Principalement, même si ce n’est pas la seule raison, par le fait que les personnes dans le besoin n’ont pas l’information nécessaire. Et aussi en raison de l’extrême complexité des dispositifs en Suisse. Nous n’avons en effet pas un réel système de sécurité sociale, mais un empilement de dispositifs et de législations, qui en plus diffèrent de canton à canton, voire de commune à commune. Il est extrêmement difficile pour une personne dans le besoin de s’y repérer, encore davantage si plusieurs cantons sont impliqués, par exemple parce qu’un enfant est aux études dans un autre canton.  

Outre le manque d’information et la complexité du système, quelles sont les autres raisons qui expliquent ce non-recours aux prestations sociales? 

Certaines personnes pourtant dans le besoin y renoncent parce que, depuis que les législations fédérales ont été modifiées, le fait de demander l’aide sociale peut davantage encore qu’auparavant remettre en question le permis de séjour ou la naturalisation.

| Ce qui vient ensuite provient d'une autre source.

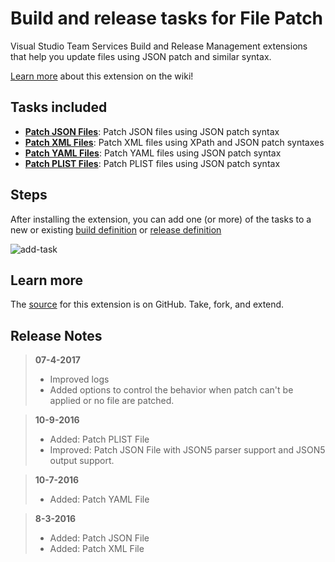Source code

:# Build and release tasks for File Patch

Visual Studio Team Services Build and Release Management extensions that help you update files using JSON patch and similar syntax.

[Learn more](https://github.com/geeklearningio/gl-vsts-tasks-file-patch/wiki) about this extension on the wiki!

## Tasks included

* **[Patch JSON Files](https://github.com/geeklearningio/gl-vsts-tasks-file-patch/wiki/Patch-JSON-Files)**: Patch JSON files using JSON patch syntax
* **[Patch XML Files](https://github.com/geeklearningio/gl-vsts-tasks-file-patch/wiki/Patch-XML-Files)**: Patch XML files using XPath and JSON patch syntaxes
* **[Patch YAML Files](https://github.com/geeklearningio/gl-vsts-tasks-file-patch/wiki/Patch-YAML-Files)**: Patch YAML files using JSON patch syntax
* **[Patch PLIST Files](https://github.com/geeklearningio/gl-vsts-tasks-file-patch/wiki/Patch-PLIST-Files)**: Patch PLIST files using JSON patch syntax

## Steps

After installing the extension, you can add one (or more) of the tasks to a new or existing [build definition](https://www.visualstudio.com/en-us/docs/build/define/create) or [release definition](https://www.visualstudio.com/en-us/docs/release/author-release-definition/more-release-definition)

![add-task](Screenshots/Add-Tasks.png)

## Learn more

The [source](https://github.com/geeklearningio/gl-vsts-tasks-file-patch) for this extension is on GitHub. Take, fork, and extend.

## Release Notes

> **07-4-2017**
> - Improved logs
> - Added options to control the behavior when patch can't be applied or no file are patched.

> **10-9-2016**
> - Added: Patch PLIST File
> - Improved: Patch JSON File with JSON5 parser support and JSON5 output support.

> **10-7-2016**
> - Added: Patch YAML File

> **8-3-2016**
> - Added: Patch JSON File
> - Added: Patch XML File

Pourtant l’article 12 de la Constitution fédérale prescrit que quiconque n’est pas en mesure de subvenir à son entretien a le droit d’être aidé et de vivre dignement. Et puis il n’est pas si simple de se décider à pousser la porte du bureau de l’aide sociale. Il y a enfin des personnes qui ont peur de demander des prestations sociales parce qu’elles pensent devoir les rembourser. C’est d’ailleurs le cas pour certaines prestations dans certains cantons où l’aide sociale est considérée comme une dette.

Cela ne fait-il pas partie de la culture suisse, basée sur la responsabilité, que pour obtenir une prestation il faille faire un effort?

Je ne sais pas si c’est la culture suisse, mais c’est celle en tout cas de certaines administrations publiques. On le voit par exemple avec les subsides à l’assurance maladie. Dans certains cantons, comme Genève ou le Valais, ils sont automatiques, alors que dans d’autres, il faut les demander. Pourtant, si vous mettez en place une politique sociale et que les personnes concernées n’y font pas appel, c’est une faillite de cette politique. Et cela crée deux classes de citoyens, ceux qui bénéficient de leurs droits et ceux qui n’en bénéficient pas, ce qui est problématique dans une démocratie. Avec la création du site «jestime.ch», nous espérons faire un peu bouger les choses.

Comment est né ce projet?

Le professeur Cédric Gaspoz de la Haute École Arc a développé, comme informaticien de gestion, une série de réflexions sur la manière d’automatiser l’information pour la rendre plus disponible et accessible au public. Pour ma part, je me suis penché sur cette question des personnes qui ne demandent pas les prestations sociales auxquelles elles auraient droit. À partir de ces deux idées, nous avons obtenu des fonds de la Gebert Rüf Stiftung qui nous ont permis de former une équipe afin de monter ce projet qui concerne les cantons romands.

Cela concerne-t-il toutes les prestations?

Non, seulement les prestations que l’on nomme «sous condition de ressources», c’est-à-dire celles que l’on ne reçoit que si l’on peut prouver qu’on ne dispose pas de suffisamment de revenus. Il s’agit par exemple de l’aide sociale, des bourses d’études et d’apprentissage, des avances sur pension alimentaire, des allocations familiales – quand elles sont sous condition de ressources – ou encore des prestations complémentaires pour les familles ou des rentes-ponts – lorsqu’elles existent dans les cantons. L’AVS et l’AI par exemple ne sont pas concernées, puisqu’elles ne sont pas soumises à des conditions de revenu.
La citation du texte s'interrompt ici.